Your bank’s mobile app may be on the smartphone in the customer’s pocket—but the crucial distinction here is that a customer who needs to manage finances shouldn’t be forced to visit any specific app so much as access financial services within the context of what they’re already doing. An accountant might manage a small or medium business (SMB) client’s books within an accounting application, a corporate controller or CFO might manage cash within their ERP or finance system, and consumers might need to get financing for large purchases during e-commerce checkout or transfer money while chatting on social media.
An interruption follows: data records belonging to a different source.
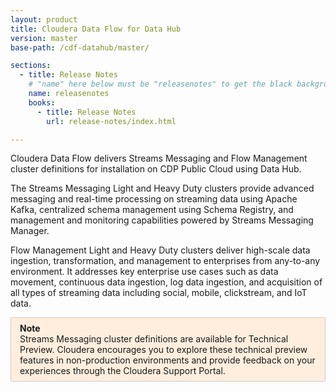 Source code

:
 ```yaml
---
layout: product
title: Cloudera Data Flow for Data Hub
version: master
base-path: /cdf-datahub/master/

sections:
  - title: Release Notes
    # "name" here below must be "releasenotes" to get the black background
    name: releasenotes
    books:
      - title: Release Notes
        url: release-notes/index.html

---
```


Cloudera Data Flow delivers Streams Messaging and Flow Management cluster definitions for
installation on CDP Public Cloud using Data Hub.

The Streams Messaging Light and Heavy Duty clusters provide
advanced messaging and real-time processing on streaming data using
Apache Kafka, centralized schema management using Schema Registry, and
management and monitoring capabilities powered by Streams Messaging
Manager.

Flow Management Light and Heavy Duty clusters deliver high-scale data ingestion, transformation, and management to enterprises from any-to-any environment. It addresses key enterprise use cases such as data movement, continuous data ingestion, log data ingestion, and acquisition of all types of streaming data including social, mobile, clickstream, and IoT data. 


<div style="border: 1px solid #ccc;border-radius: 2px;background: #fed;padding: 1ex 1em;">
<b>Note</b><br>
Streams Messaging cluster definitions are available for Technical Preview.
Cloudera encourages you to explore these technical preview features in
non-production environments and provide feedback on your experiences
through the Cloudera Support Portal.
</div>
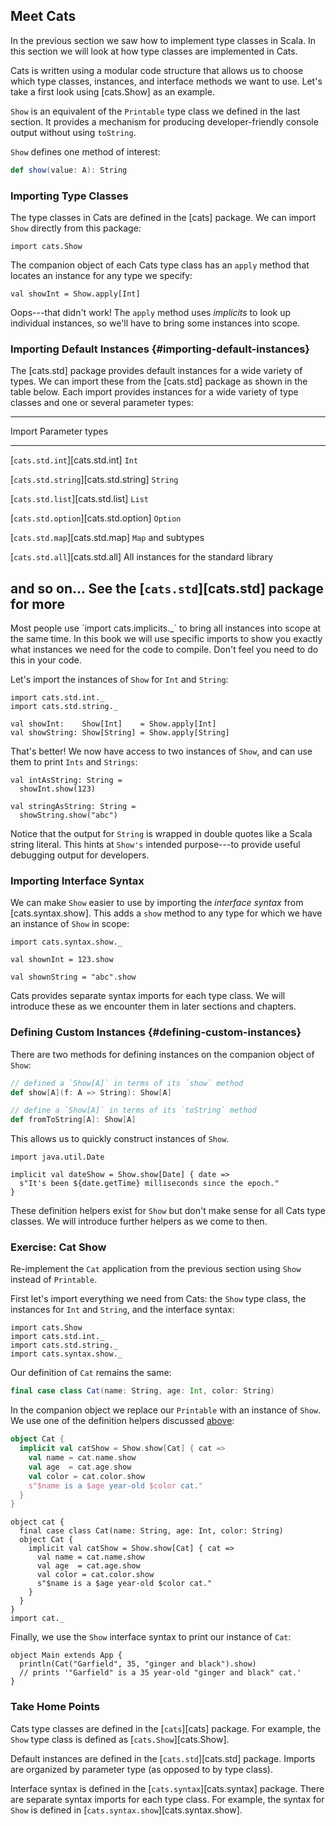 ## Meet Cats

In the previous section we saw how to implement type classes in Scala. In this section we will look at how type classes are implemented in Cats.

Cats is written using a modular code structure that allows us to choose which type classes, instances, and interface methods we want to use. Let's take a first look using [cats.Show] as an example.

`Show` is an equivalent of the `Printable` type class we defined in the last section. It provides a mechanism for producing developer-friendly console output without using `toString`.

`Show` defines one method of interest:

```scala
def show(value: A): String
```

### Importing Type Classes

The type classes in Cats are defined in the [cats] package. We can import `Show` directly from this package:

```tut:book
import cats.Show
```

The companion object of each Cats type class has an `apply` method that locates an instance for any type we specify:

```tut:fail:book
val showInt = Show.apply[Int]
```

Oops---that didn't work! The `apply` method uses *implicits* to look up individual instances, so we'll have to bring some instances into scope.

### Importing Default Instances {#importing-default-instances}

The [cats.std] package provides default instances for a wide variety of types. We can import these from the [cats.std] package as shown in the table below. Each import provides instances for a wide variety of type classes and one or several parameter types:

------------------------------------------------------------------------------
Import                                   Parameter types
---------------------------------------- -------------------------------------
[`cats.std.int`][cats.std.int]           `Int`

[`cats.std.string`][cats.std.string]     `String`

[`cats.std.list`][cats.std.list]         `List`

[`cats.std.option`][cats.std.option]     `Option`

[`cats.std.map`][cats.std.map]           `Map` and subtypes

[`cats.std.all`][cats.std.all]           All instances for the standard library

and so on...                             See the [`cats.std`][cats.std]
                                         package for more
------------------------------------------------------------------------------

<div class="callout callout-info">
Most people use `import cats.implicits._` to bring all instances into scope at the same time.
In this book we will use specific imports to show you exactly what instances we need for the code to compile.
Don't feel you need to do this in your code.
</div>

Let's import the instances of `Show` for `Int` and `String`:

```tut:book
import cats.std.int._
import cats.std.string._

val showInt:    Show[Int]    = Show.apply[Int]
val showString: Show[String] = Show.apply[String]
```

That's better! We now have access to two instances of `Show`, and can use them to print `Ints` and `Strings`:

```tut:book
val intAsString: String =
  showInt.show(123)

val stringAsString: String =
  showString.show("abc")
```

Notice that the output for `String` is wrapped in double quotes like a Scala string literal.
This hints at `Show's` intended purpose---to provide useful debugging output for developers.

### Importing Interface Syntax

We can make `Show` easier to use by importing the *interface syntax* from [cats.syntax.show].
This adds a `show` method to any type for which we have an instance of `Show` in scope:

```tut:book
import cats.syntax.show._

val shownInt = 123.show

val shownString = "abc".show
```

Cats provides separate syntax imports for each type class.
We will introduce these as we encounter them in later sections and chapters.

### Defining Custom Instances {#defining-custom-instances}

There are two methods for defining instances on the companion object of `Show`:

```scala
// defined a `Show[A]` in terms of its `show` method
def show[A](f: A => String): Show[A]

// define a `Show[A]` in terms of its `toString` method
def fromToString[A]: Show[A]
```

This allows us to quickly construct instances of `Show`.

```tut:book
import java.util.Date

implicit val dateShow = Show.show[Date] { date =>
  s"It's been ${date.getTime} milliseconds since the epoch."
}
```

These definition helpers exist for `Show` but don't make sense for all Cats type classes.
We will introduce further helpers as we come to then.

### Exercise: Cat Show

Re-implement the `Cat` application from the previous section using `Show` instead of `Printable`.

<div class="solution">

First let's import everything we need from Cats: the `Show` type class,
the instances for `Int` and `String`, and the interface syntax:

```tut:book
import cats.Show
import cats.std.int._
import cats.std.string._
import cats.syntax.show._
```

Our definition of `Cat` remains the same:

```scala
final case class Cat(name: String, age: Int, color: String)
```

In the companion object we replace our `Printable` with an instance of `Show`.
We use one of the definition helpers discussed [above](#defining-custom-instances):

```scala
object Cat {
  implicit val catShow = Show.show[Cat] { cat =>
    val name = cat.name.show
    val age  = cat.age.show
    val color = cat.color.show
    s"$name is a $age year-old $color cat."
  }
}
```

```tut:silent
object cat {
  final case class Cat(name: String, age: Int, color: String)
  object Cat {
    implicit val catShow = Show.show[Cat] { cat =>
      val name = cat.name.show
      val age  = cat.age.show
      val color = cat.color.show
      s"$name is a $age year-old $color cat."
    }
  }
}
import cat._
```

Finally, we use the `Show` interface syntax to print our instance of `Cat`:

```tut:book
object Main extends App {
  println(Cat("Garfield", 35, "ginger and black").show)
  // prints '"Garfield" is a 35 year-old "ginger and black" cat.'
}
```
</div>

### Take Home Points

Cats type classes are defined in the [`cats`][cats] package.
For example, the `Show` type class is defined as [`cats.Show`][cats.Show].

Default instances are defined in the [`cats.std`][cats.std] package.
Imports are organized by parameter type (as opposed to by type class).

Interface syntax is defined in the [`cats.syntax`][cats.syntax] package.
There are separate syntax imports for each type class.
For example, the syntax for `Show` is defined in [`cats.syntax.show`][cats.syntax.show].
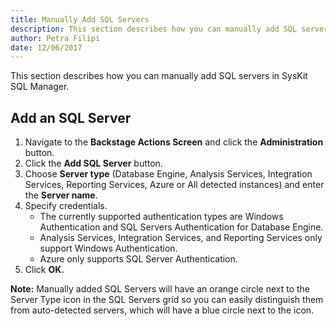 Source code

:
 ```yaml
---
title: Manually Add SQL Servers
description: This section describes how you can manually add SQL servers in SysKit SQL Manager.
author: Petra Filipi
date: 12/06/2017
---
```

This section describes how you can manually add SQL servers in SysKit SQL Manager.

## Add an SQL Server

1. Navigate to the __Backstage Actions Screen__ and click the __Administration__ button.
2. Click the __Add SQL Server__ button.
3. Choose __Server type__ (Database Engine, Analysis Services, Integration Services, Reporting Services, Azure or All detected instances) and enter the __Server name__.
4. Specify credentials.
   * The currently supported authentication types are Windows Authentication and SQL Servers Authentication for Database Engine.
   * Analysis Services, Integration Services, and Reporting Services only support Windows Authentication.
   * Azure only supports SQL Server Authentication.
5. Click __OK.__

__Note:__ Manually added SQL Servers will have an orange circle next to the Server Type icon in the SQL Servers grid so you can easily distinguish them from auto-detected servers, which will have a blue circle next to the icon.
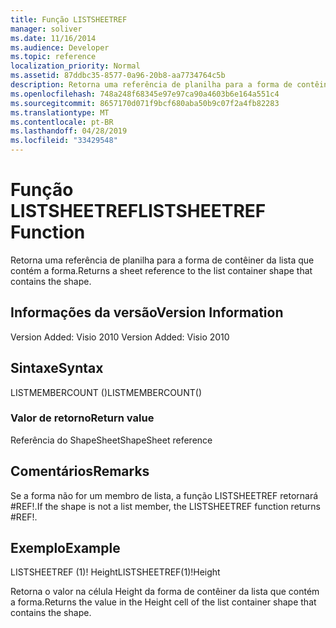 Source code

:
 ```yaml
---
title: Função LISTSHEETREF
manager: soliver
ms.date: 11/16/2014
ms.audience: Developer
ms.topic: reference
localization_priority: Normal
ms.assetid: 87ddbc35-8577-0a96-20b8-aa7734764c5b
description: Retorna uma referência de planilha para a forma de contêiner da lista que contém a forma.
ms.openlocfilehash: 748a248f68345e97e97ca90a4603b6e164a551c4
ms.sourcegitcommit: 8657170d071f9bcf680aba50b9c07f2a4fb82283
ms.translationtype: MT
ms.contentlocale: pt-BR
ms.lasthandoff: 04/28/2019
ms.locfileid: "33429548"
---
```

# <a name="listsheetref-function"></a><span data-ttu-id="954bc-103">Função LISTSHEETREF</span><span class="sxs-lookup"><span data-stu-id="954bc-103">LISTSHEETREF Function</span></span>

<span data-ttu-id="954bc-104">Retorna uma referência de planilha para a forma de contêiner da lista que contém a forma.</span><span class="sxs-lookup"><span data-stu-id="954bc-104">Returns a sheet reference to the list container shape that contains the shape.</span></span>
  
## <a name="version-information"></a><span data-ttu-id="954bc-105">Informações da versão</span><span class="sxs-lookup"><span data-stu-id="954bc-105">Version Information</span></span>

<span data-ttu-id="954bc-106">Version Added: Visio 2010
</span><span class="sxs-lookup"><span data-stu-id="954bc-106">Version Added: Visio 2010</span></span> 
  
## <a name="syntax"></a><span data-ttu-id="954bc-107">Sintaxe</span><span class="sxs-lookup"><span data-stu-id="954bc-107">Syntax</span></span>

<span data-ttu-id="954bc-108">LISTMEMBERCOUNT ()</span><span class="sxs-lookup"><span data-stu-id="954bc-108">LISTMEMBERCOUNT()</span></span>
  
### <a name="return-value"></a><span data-ttu-id="954bc-109">Valor de retorno</span><span class="sxs-lookup"><span data-stu-id="954bc-109">Return value</span></span>

<span data-ttu-id="954bc-110">Referência do ShapeSheet</span><span class="sxs-lookup"><span data-stu-id="954bc-110">ShapeSheet reference</span></span>
  
## <a name="remarks"></a><span data-ttu-id="954bc-111">Comentários</span><span class="sxs-lookup"><span data-stu-id="954bc-111">Remarks</span></span>

<span data-ttu-id="954bc-112">Se a forma não for um membro de lista, a função LISTSHEETREF retornará #REF!.</span><span class="sxs-lookup"><span data-stu-id="954bc-112">If the shape is not a list member, the LISTSHEETREF function returns #REF!.</span></span>
  
## <a name="example"></a><span data-ttu-id="954bc-113">Exemplo</span><span class="sxs-lookup"><span data-stu-id="954bc-113">Example</span></span>

<span data-ttu-id="954bc-114">LISTSHEETREF (1)! Height</span><span class="sxs-lookup"><span data-stu-id="954bc-114">LISTSHEETREF(1)!Height</span></span> 
  
<span data-ttu-id="954bc-115">Retorna o valor na célula Height da forma de contêiner da lista que contém a forma.</span><span class="sxs-lookup"><span data-stu-id="954bc-115">Returns the value in the Height cell of the list container shape that contains the shape.</span></span> 
  

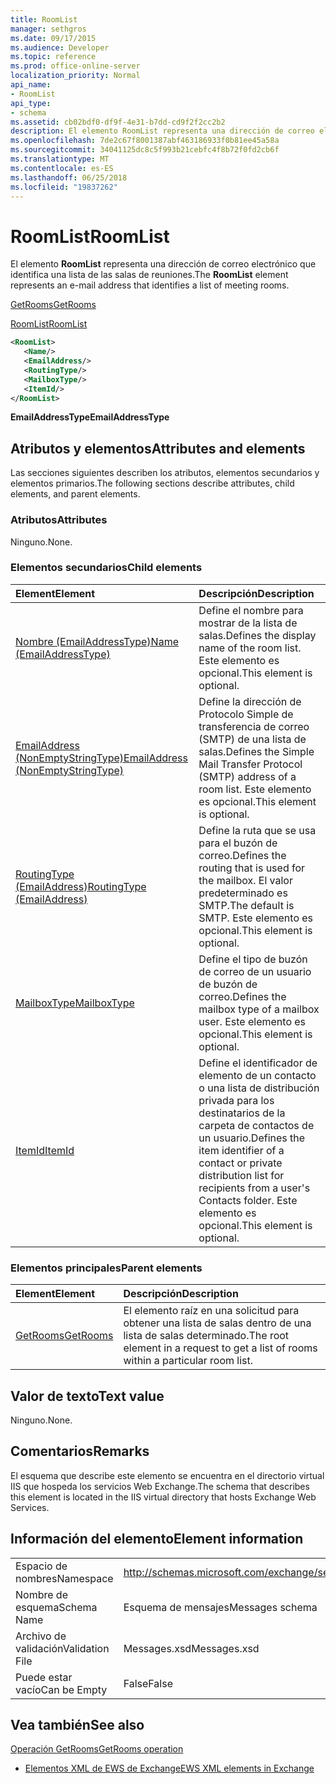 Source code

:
 ```yaml
---
title: RoomList
manager: sethgros
ms.date: 09/17/2015
ms.audience: Developer
ms.topic: reference
ms.prod: office-online-server
localization_priority: Normal
api_name:
- RoomList
api_type:
- schema
ms.assetid: cb02bdf0-df9f-4e31-b7dd-cd9f2f2cc2b2
description: El elemento RoomList representa una dirección de correo electrónico que identifica una lista de las salas de reuniones.
ms.openlocfilehash: 7de2c67f8001387abf463186933f0b81ee45a58a
ms.sourcegitcommit: 34041125dc8c5f993b21cebfc4f8b72f0fd2cb6f
ms.translationtype: MT
ms.contentlocale: es-ES
ms.lasthandoff: 06/25/2018
ms.locfileid: "19837262"
---
```

# <a name="roomlist"></a><span data-ttu-id="59522-103">RoomList</span><span class="sxs-lookup"><span data-stu-id="59522-103">RoomList</span></span>

<span data-ttu-id="59522-104">El elemento **RoomList** representa una dirección de correo electrónico que identifica una lista de las salas de reuniones.</span><span class="sxs-lookup"><span data-stu-id="59522-104">The **RoomList** element represents an e-mail address that identifies a list of meeting rooms.</span></span> 
  
[<span data-ttu-id="59522-105">GetRooms</span><span class="sxs-lookup"><span data-stu-id="59522-105">GetRooms</span></span>](getrooms.md)
  
[<span data-ttu-id="59522-106">RoomList</span><span class="sxs-lookup"><span data-stu-id="59522-106">RoomList</span></span>](roomlist.md)
  
```XML
<RoomList>
   <Name/>
   <EmailAddress/>
   <RoutingType/>
   <MailboxType/>
   <ItemId/>
</RoomList>
```

 <span data-ttu-id="59522-107">**EmailAddressType**</span><span class="sxs-lookup"><span data-stu-id="59522-107">**EmailAddressType**</span></span>
## <a name="attributes-and-elements"></a><span data-ttu-id="59522-108">Atributos y elementos</span><span class="sxs-lookup"><span data-stu-id="59522-108">Attributes and elements</span></span>

<span data-ttu-id="59522-109">Las secciones siguientes describen los atributos, elementos secundarios y elementos primarios.</span><span class="sxs-lookup"><span data-stu-id="59522-109">The following sections describe attributes, child elements, and parent elements.</span></span>
  
### <a name="attributes"></a><span data-ttu-id="59522-110">Atributos</span><span class="sxs-lookup"><span data-stu-id="59522-110">Attributes</span></span>

<span data-ttu-id="59522-111">Ninguno.</span><span class="sxs-lookup"><span data-stu-id="59522-111">None.</span></span>
  
### <a name="child-elements"></a><span data-ttu-id="59522-112">Elementos secundarios</span><span class="sxs-lookup"><span data-stu-id="59522-112">Child elements</span></span>

|<span data-ttu-id="59522-113">**Element**</span><span class="sxs-lookup"><span data-stu-id="59522-113">**Element**</span></span>|<span data-ttu-id="59522-114">**Descripción**</span><span class="sxs-lookup"><span data-stu-id="59522-114">**Description**</span></span>|
|:-----|:-----|
|[<span data-ttu-id="59522-115">Nombre (EmailAddressType)</span><span class="sxs-lookup"><span data-stu-id="59522-115">Name (EmailAddressType)</span></span>](name-emailaddresstype.md) <br/> |<span data-ttu-id="59522-116">Define el nombre para mostrar de la lista de salas.</span><span class="sxs-lookup"><span data-stu-id="59522-116">Defines the display name of the room list.</span></span> <span data-ttu-id="59522-117">Este elemento es opcional.</span><span class="sxs-lookup"><span data-stu-id="59522-117">This element is optional.</span></span>  <br/> |
|[<span data-ttu-id="59522-118">EmailAddress (NonEmptyStringType)</span><span class="sxs-lookup"><span data-stu-id="59522-118">EmailAddress (NonEmptyStringType)</span></span>](emailaddress-nonemptystringtype.md) <br/> |<span data-ttu-id="59522-119">Define la dirección de Protocolo Simple de transferencia de correo (SMTP) de una lista de salas.</span><span class="sxs-lookup"><span data-stu-id="59522-119">Defines the Simple Mail Transfer Protocol (SMTP) address of a room list.</span></span> <span data-ttu-id="59522-120">Este elemento es opcional.</span><span class="sxs-lookup"><span data-stu-id="59522-120">This element is optional.</span></span>  <br/> |
|[<span data-ttu-id="59522-121">RoutingType (EmailAddress)</span><span class="sxs-lookup"><span data-stu-id="59522-121">RoutingType (EmailAddress)</span></span>](routingtype-emailaddress.md) <br/> |<span data-ttu-id="59522-122">Define la ruta que se usa para el buzón de correo.</span><span class="sxs-lookup"><span data-stu-id="59522-122">Defines the routing that is used for the mailbox.</span></span> <span data-ttu-id="59522-123">El valor predeterminado es SMTP.</span><span class="sxs-lookup"><span data-stu-id="59522-123">The default is SMTP.</span></span> <span data-ttu-id="59522-124">Este elemento es opcional.</span><span class="sxs-lookup"><span data-stu-id="59522-124">This element is optional.</span></span>  <br/> |
|[<span data-ttu-id="59522-125">MailboxType</span><span class="sxs-lookup"><span data-stu-id="59522-125">MailboxType</span></span>](mailboxtype.md) <br/> |<span data-ttu-id="59522-126">Define el tipo de buzón de correo de un usuario de buzón de correo.</span><span class="sxs-lookup"><span data-stu-id="59522-126">Defines the mailbox type of a mailbox user.</span></span> <span data-ttu-id="59522-127">Este elemento es opcional.</span><span class="sxs-lookup"><span data-stu-id="59522-127">This element is optional.</span></span>  <br/> |
|[<span data-ttu-id="59522-128">ItemId</span><span class="sxs-lookup"><span data-stu-id="59522-128">ItemId</span></span>](itemid.md) <br/> |<span data-ttu-id="59522-129">Define el identificador de elemento de un contacto o una lista de distribución privada para los destinatarios de la carpeta de contactos de un usuario.</span><span class="sxs-lookup"><span data-stu-id="59522-129">Defines the item identifier of a contact or private distribution list for recipients from a user's Contacts folder.</span></span> <span data-ttu-id="59522-130">Este elemento es opcional.</span><span class="sxs-lookup"><span data-stu-id="59522-130">This element is optional.</span></span>  <br/> |
   
### <a name="parent-elements"></a><span data-ttu-id="59522-131">Elementos principales</span><span class="sxs-lookup"><span data-stu-id="59522-131">Parent elements</span></span>

|<span data-ttu-id="59522-132">**Element**</span><span class="sxs-lookup"><span data-stu-id="59522-132">**Element**</span></span>|<span data-ttu-id="59522-133">**Descripción**</span><span class="sxs-lookup"><span data-stu-id="59522-133">**Description**</span></span>|
|:-----|:-----|
|[<span data-ttu-id="59522-134">GetRooms</span><span class="sxs-lookup"><span data-stu-id="59522-134">GetRooms</span></span>](getrooms.md) <br/> |<span data-ttu-id="59522-135">El elemento raíz en una solicitud para obtener una lista de salas dentro de una lista de salas determinado.</span><span class="sxs-lookup"><span data-stu-id="59522-135">The root element in a request to get a list of rooms within a particular room list.</span></span>  <br/> |
   
## <a name="text-value"></a><span data-ttu-id="59522-136">Valor de texto</span><span class="sxs-lookup"><span data-stu-id="59522-136">Text value</span></span>

<span data-ttu-id="59522-137">Ninguno.</span><span class="sxs-lookup"><span data-stu-id="59522-137">None.</span></span>
  
## <a name="remarks"></a><span data-ttu-id="59522-138">Comentarios</span><span class="sxs-lookup"><span data-stu-id="59522-138">Remarks</span></span>

<span data-ttu-id="59522-139">El esquema que describe este elemento se encuentra en el directorio virtual IIS que hospeda los servicios Web Exchange.</span><span class="sxs-lookup"><span data-stu-id="59522-139">The schema that describes this element is located in the IIS virtual directory that hosts Exchange Web Services.</span></span>
  
## <a name="element-information"></a><span data-ttu-id="59522-140">Información del elemento</span><span class="sxs-lookup"><span data-stu-id="59522-140">Element information</span></span>

|||
|:-----|:-----|
|<span data-ttu-id="59522-141">Espacio de nombres</span><span class="sxs-lookup"><span data-stu-id="59522-141">Namespace</span></span>  <br/> |http://schemas.microsoft.com/exchange/services/2006/messages  <br/> |
|<span data-ttu-id="59522-142">Nombre de esquema</span><span class="sxs-lookup"><span data-stu-id="59522-142">Schema Name</span></span>  <br/> |<span data-ttu-id="59522-143">Esquema de mensajes</span><span class="sxs-lookup"><span data-stu-id="59522-143">Messages schema</span></span>  <br/> |
|<span data-ttu-id="59522-144">Archivo de validación</span><span class="sxs-lookup"><span data-stu-id="59522-144">Validation File</span></span>  <br/> |<span data-ttu-id="59522-145">Messages.xsd</span><span class="sxs-lookup"><span data-stu-id="59522-145">Messages.xsd</span></span>  <br/> |
|<span data-ttu-id="59522-146">Puede estar vacío</span><span class="sxs-lookup"><span data-stu-id="59522-146">Can be Empty</span></span>  <br/> |<span data-ttu-id="59522-147">False</span><span class="sxs-lookup"><span data-stu-id="59522-147">False</span></span>  <br/> |
   
## <a name="see-also"></a><span data-ttu-id="59522-148">Vea también</span><span class="sxs-lookup"><span data-stu-id="59522-148">See also</span></span>



[<span data-ttu-id="59522-149">Operación GetRooms</span><span class="sxs-lookup"><span data-stu-id="59522-149">GetRooms operation</span></span>](getrooms-operation.md)


- [<span data-ttu-id="59522-150">Elementos XML de EWS de Exchange</span><span class="sxs-lookup"><span data-stu-id="59522-150">EWS XML elements in Exchange</span></span>](ews-xml-elements-in-exchange.md)

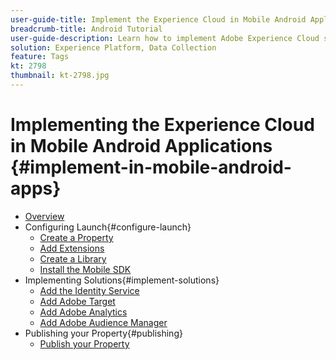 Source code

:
```yaml
---
user-guide-title: Implement the Experience Cloud in Mobile Android Applications
breadcrumb-title: Android Tutorial
user-guide-description: Learn how to implement Adobe Experience Cloud solutions in Android apps with tags in Experience Platform.
solution: Experience Platform, Data Collection
feature: Tags
kt: 2798
thumbnail: kt-2798.jpg
---
```


# Implementing the Experience Cloud in Mobile Android Applications {#implement-in-mobile-android-apps}

+ [Overview](overview.md)
+ Configuring Launch{#configure-launch}
  + [Create a Property](launch-create-a-property.md)
  + [Add Extensions](launch-add-extensions.md)
  + [Create a Library](launch-create-a-library.md)
  + [Install the Mobile SDK](launch-install-the-mobile-sdk.md)
+ Implementing Solutions{#implement-solutions}
  + [Add the Identity Service](id-service.md)
  + [Add Adobe Target](target.md)
  + [Add Adobe Analytics](analytics.md)
  + [Add Adobe Audience Manager](audience-manager.md)
+ Publishing your Property{#publishing}
  + [Publish your Property](publish.md)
Regardless of the device or channel, your bank should be able to interface with this complete ecosystem—to be available where the customer needs it, rather than forcing the customer to jump through additional hoops to complete a financial task. A digital branch doesn’t make customers come to it; it brings banking to the customer’s digital context.
This shift should unleash a deluge of execution questions within most banks. Does your C-suite even see the ecosystem eventuality? Or are they forming strategies according to 1999 or 2008 technology landscapes—to the “last battles”? Do you have a “digital branch team”? Do you know the makeup of such a team? How many and what kind of branch teams should there be? How should you fund these teams? What are the core metrics and KPIs you should use to measure progress and align and incentivize the workforce around the new digital vision? Does your bank even possess the technology infrastructure to execute a digital branch strategy?
There are thorny, strategic questions that the C-suite should come to grips with and resolve for the entire organization to have a framework within which to execute a digital branch strategy. For example, if you’re the CMO, you should lay out what it means for the bank’s brand to be operating in some other brand’s software experience. If you’re the CRO, you should guide teams on how to safely provision financial services in an experience that may be outside the control of your bank.
But regardless of your title or the specific challenge, if your job is to help build a healthy digital strategy for your bank, you must remember that financial services themselves are not what customers want—they are enablers of what customers want. Consequently, your bank’s website or mobile application is not a “destination” that customers care about in the first place; it’s a means to an end.
People don’t want a mortgage—they want a home. People don't want a statement—they want to manage their money. They don’t want a credit card—they want an easy way to pay for things over time. Corporate treasurers don’t want to log into a bank website—they want to manage their company’s cash positions and manage exposure to foreign exchange.
Customers get value from a financial service in the context of whatever it is they are trying to accomplish. If a CFO discovers his payables will exceed cash and receivables for the month, she wants to resolve this problem now within her accounting system—not later after triaging actions across multiple applications or going to a branch to talk to someone in person.
If a customer is considering a large purchase, they want financing options presented in the same space, not through some separate, siloed process. Presenting services when they’re meaningful, rather than trying to force customers into specific channels or experiences, produces the least amount of customer friction.
This is the logical trajectory for a digital bank—to be cohesively embedded into the software experiences its customers use, enabling a friction-free consumption experience. The digital bank isn’t an app or a destination—it’s a financial services platform, with an ecosystem of partners extending its reach via a digital branch network.